▶ [What is being asked]:
Among the entries below, find the lines that contain the string "complexity". State only how many there are.

Start of Block

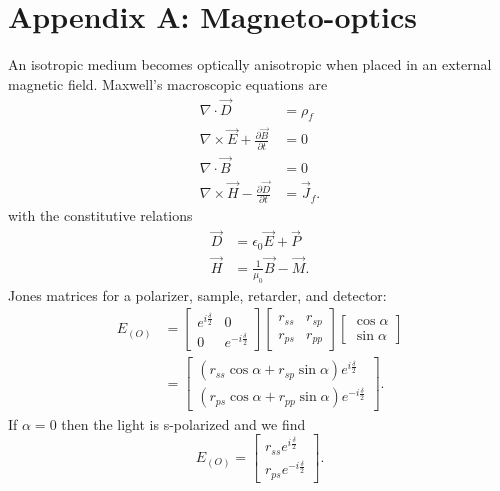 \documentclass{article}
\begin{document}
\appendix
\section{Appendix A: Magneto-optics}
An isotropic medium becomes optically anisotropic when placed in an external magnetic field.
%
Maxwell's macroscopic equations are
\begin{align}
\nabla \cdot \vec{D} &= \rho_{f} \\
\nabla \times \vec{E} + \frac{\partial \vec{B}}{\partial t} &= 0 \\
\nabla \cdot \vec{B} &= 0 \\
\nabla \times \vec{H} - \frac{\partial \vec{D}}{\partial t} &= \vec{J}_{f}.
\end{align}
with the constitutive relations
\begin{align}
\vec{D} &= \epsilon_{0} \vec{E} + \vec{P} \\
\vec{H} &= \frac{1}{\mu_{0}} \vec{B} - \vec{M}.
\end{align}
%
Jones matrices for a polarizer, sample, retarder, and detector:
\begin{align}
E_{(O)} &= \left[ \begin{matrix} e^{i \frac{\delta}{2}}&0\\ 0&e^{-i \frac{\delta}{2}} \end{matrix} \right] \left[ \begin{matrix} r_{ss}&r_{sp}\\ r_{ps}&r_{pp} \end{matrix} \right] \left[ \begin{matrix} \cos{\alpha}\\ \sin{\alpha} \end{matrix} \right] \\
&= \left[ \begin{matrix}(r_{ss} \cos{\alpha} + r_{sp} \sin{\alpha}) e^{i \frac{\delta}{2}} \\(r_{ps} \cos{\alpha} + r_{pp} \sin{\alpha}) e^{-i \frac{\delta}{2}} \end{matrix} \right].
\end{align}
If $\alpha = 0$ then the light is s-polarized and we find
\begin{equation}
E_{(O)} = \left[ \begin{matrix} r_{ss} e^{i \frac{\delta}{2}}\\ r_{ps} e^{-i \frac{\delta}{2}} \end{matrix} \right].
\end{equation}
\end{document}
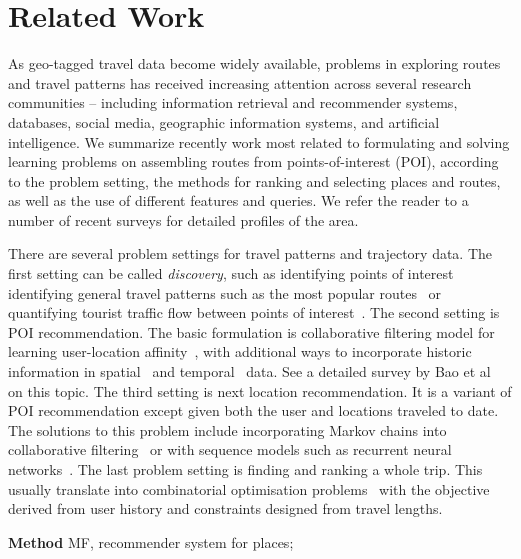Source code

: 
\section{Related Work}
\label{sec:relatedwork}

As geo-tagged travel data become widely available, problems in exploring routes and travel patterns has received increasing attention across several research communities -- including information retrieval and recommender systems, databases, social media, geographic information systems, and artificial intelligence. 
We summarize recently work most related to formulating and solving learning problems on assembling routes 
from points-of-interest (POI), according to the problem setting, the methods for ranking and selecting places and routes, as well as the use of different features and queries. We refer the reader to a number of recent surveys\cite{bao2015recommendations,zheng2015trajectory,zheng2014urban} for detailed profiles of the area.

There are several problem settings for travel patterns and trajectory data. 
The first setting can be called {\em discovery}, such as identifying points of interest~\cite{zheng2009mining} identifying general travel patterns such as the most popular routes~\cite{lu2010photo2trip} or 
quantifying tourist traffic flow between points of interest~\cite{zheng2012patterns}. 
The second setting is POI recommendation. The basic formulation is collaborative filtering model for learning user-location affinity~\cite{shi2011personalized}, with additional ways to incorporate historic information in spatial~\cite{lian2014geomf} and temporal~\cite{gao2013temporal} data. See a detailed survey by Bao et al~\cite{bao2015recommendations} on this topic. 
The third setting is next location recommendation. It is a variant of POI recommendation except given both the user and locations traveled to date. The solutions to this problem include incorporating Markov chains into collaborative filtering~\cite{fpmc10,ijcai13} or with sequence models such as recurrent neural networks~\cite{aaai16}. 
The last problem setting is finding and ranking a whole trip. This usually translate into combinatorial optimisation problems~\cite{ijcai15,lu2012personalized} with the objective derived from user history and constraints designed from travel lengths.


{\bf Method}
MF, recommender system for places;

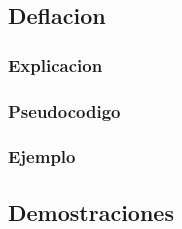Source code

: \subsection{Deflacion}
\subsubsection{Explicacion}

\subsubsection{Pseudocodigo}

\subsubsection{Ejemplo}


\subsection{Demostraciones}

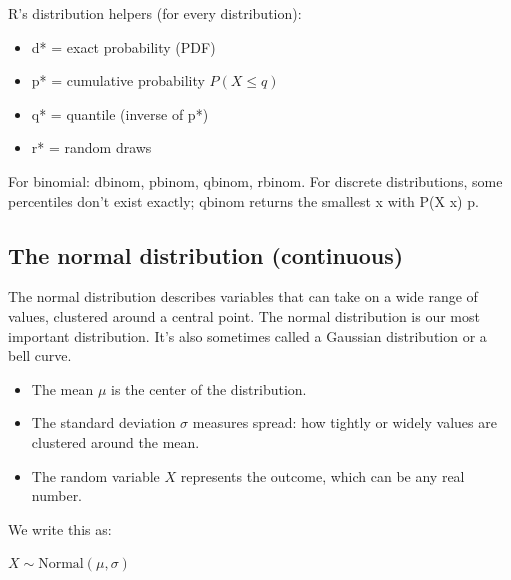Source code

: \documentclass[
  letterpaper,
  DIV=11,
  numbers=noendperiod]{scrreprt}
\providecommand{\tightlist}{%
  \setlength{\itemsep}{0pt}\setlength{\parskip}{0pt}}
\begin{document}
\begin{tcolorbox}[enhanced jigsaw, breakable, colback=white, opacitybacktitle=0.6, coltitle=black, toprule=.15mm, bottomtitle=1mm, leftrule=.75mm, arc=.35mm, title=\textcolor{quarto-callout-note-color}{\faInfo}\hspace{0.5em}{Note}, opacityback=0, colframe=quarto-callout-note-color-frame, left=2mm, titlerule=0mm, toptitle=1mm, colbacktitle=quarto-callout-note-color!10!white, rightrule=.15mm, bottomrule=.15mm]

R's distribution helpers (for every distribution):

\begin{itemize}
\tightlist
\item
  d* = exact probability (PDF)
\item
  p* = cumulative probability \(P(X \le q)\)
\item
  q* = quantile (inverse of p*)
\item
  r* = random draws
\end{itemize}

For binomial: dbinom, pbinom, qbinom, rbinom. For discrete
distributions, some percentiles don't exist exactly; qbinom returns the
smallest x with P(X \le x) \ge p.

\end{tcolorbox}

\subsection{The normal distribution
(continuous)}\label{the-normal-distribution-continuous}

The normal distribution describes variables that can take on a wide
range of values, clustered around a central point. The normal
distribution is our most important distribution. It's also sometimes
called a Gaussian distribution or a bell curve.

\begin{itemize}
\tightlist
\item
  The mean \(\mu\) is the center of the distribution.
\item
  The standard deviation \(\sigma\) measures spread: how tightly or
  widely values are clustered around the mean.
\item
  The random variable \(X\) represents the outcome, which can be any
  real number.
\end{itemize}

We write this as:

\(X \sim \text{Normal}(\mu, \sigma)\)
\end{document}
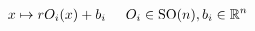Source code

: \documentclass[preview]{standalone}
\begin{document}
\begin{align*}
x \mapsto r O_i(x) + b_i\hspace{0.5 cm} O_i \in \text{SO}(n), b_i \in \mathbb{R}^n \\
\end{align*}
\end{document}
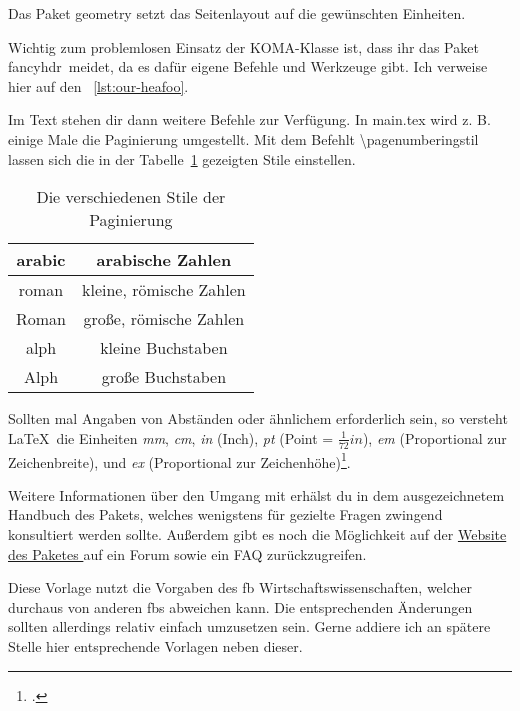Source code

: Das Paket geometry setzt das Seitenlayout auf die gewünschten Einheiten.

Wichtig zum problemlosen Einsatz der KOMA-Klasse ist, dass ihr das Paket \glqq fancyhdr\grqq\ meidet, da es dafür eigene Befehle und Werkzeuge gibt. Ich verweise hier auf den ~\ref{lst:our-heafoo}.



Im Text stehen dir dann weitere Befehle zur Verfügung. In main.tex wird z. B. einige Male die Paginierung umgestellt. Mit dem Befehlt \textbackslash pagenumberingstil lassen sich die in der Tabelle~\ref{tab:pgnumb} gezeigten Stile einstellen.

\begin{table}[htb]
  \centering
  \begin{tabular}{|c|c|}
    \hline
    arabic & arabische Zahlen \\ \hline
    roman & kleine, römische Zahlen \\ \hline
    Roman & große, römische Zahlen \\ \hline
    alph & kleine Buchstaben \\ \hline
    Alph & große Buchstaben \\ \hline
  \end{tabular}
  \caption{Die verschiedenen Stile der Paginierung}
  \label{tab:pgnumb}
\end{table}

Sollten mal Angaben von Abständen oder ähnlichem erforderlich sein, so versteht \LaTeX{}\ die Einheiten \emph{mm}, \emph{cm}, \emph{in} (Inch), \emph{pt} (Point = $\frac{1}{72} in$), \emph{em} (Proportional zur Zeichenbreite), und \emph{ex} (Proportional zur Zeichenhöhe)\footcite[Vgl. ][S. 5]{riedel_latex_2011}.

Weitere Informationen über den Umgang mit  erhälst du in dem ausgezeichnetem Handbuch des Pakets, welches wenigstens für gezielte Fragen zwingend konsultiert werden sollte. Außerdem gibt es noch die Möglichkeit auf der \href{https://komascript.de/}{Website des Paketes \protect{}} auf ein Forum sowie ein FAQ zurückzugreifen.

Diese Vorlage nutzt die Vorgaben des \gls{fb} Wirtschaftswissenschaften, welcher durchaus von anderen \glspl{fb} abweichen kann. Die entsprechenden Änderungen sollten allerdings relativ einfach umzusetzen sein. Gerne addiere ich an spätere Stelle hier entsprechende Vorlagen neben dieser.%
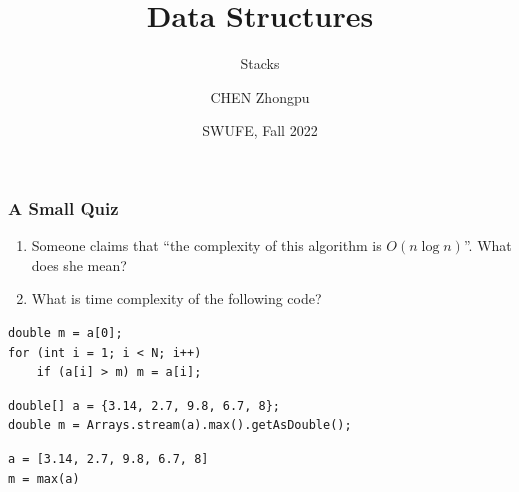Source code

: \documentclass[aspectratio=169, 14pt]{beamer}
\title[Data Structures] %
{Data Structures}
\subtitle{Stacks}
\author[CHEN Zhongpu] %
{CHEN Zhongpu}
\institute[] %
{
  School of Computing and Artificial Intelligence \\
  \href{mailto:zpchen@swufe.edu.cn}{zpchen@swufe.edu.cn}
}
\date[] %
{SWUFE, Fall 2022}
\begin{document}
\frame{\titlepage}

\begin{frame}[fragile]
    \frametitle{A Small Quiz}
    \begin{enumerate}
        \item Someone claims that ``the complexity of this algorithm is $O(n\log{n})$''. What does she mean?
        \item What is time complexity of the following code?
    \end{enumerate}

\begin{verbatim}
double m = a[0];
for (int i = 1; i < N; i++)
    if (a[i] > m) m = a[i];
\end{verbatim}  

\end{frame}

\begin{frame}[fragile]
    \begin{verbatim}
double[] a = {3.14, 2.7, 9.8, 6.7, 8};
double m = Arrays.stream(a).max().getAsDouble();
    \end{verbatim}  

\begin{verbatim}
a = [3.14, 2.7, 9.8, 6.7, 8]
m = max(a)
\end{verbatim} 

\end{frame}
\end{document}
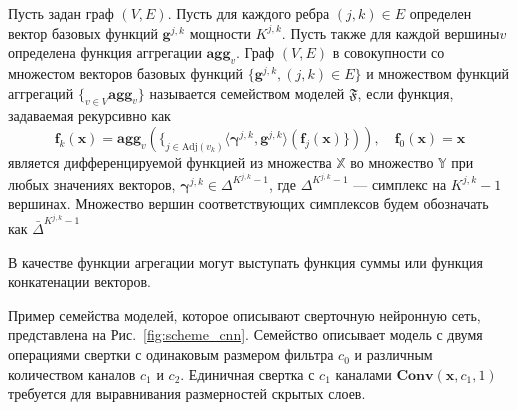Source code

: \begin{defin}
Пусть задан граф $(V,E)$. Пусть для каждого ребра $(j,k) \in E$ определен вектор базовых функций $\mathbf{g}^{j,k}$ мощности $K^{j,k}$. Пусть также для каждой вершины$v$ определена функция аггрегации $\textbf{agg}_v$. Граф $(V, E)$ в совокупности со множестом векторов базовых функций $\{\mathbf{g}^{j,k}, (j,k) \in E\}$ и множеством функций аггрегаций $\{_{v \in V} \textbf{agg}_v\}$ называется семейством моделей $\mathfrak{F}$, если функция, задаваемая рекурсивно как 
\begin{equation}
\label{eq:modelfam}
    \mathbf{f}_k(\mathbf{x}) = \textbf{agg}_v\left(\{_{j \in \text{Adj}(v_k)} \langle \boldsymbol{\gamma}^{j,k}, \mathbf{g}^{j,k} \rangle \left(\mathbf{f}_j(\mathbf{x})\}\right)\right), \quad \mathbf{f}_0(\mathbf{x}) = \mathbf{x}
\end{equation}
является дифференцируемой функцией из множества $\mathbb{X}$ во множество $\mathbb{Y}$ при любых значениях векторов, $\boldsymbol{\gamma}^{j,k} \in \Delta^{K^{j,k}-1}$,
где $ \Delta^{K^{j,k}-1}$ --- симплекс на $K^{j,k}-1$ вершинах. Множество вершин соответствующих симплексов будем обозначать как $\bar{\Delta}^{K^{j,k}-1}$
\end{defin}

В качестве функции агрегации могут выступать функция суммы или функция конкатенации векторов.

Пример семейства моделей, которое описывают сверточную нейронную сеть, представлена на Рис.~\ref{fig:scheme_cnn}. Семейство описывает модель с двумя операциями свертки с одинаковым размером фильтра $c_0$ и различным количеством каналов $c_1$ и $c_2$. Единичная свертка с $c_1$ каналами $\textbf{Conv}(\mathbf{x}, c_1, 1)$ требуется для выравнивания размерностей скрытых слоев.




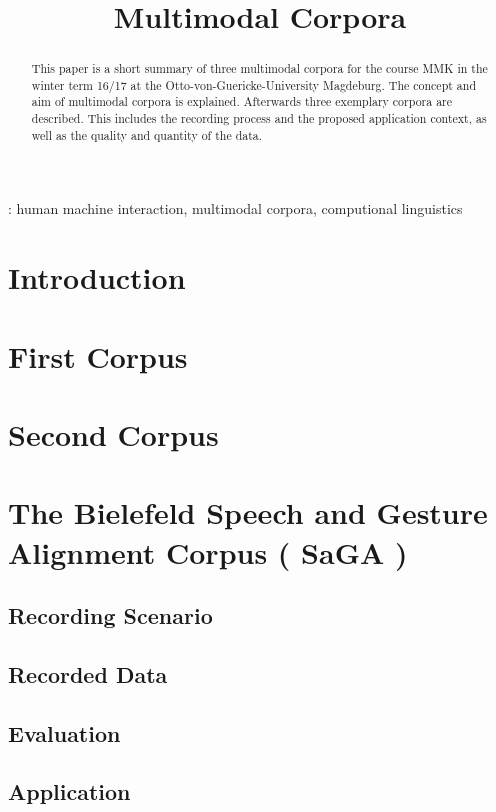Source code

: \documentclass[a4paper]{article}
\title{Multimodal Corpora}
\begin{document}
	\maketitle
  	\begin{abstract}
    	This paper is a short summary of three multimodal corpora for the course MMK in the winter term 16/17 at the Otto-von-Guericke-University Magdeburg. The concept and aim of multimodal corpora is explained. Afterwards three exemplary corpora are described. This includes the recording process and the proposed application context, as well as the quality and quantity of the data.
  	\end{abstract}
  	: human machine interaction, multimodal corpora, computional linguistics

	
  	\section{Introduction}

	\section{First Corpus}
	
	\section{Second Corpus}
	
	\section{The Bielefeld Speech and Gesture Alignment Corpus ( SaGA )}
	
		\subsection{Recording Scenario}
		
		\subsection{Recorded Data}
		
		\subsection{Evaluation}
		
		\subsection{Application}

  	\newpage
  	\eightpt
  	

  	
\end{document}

End of Block

▶ [Task answer]:
2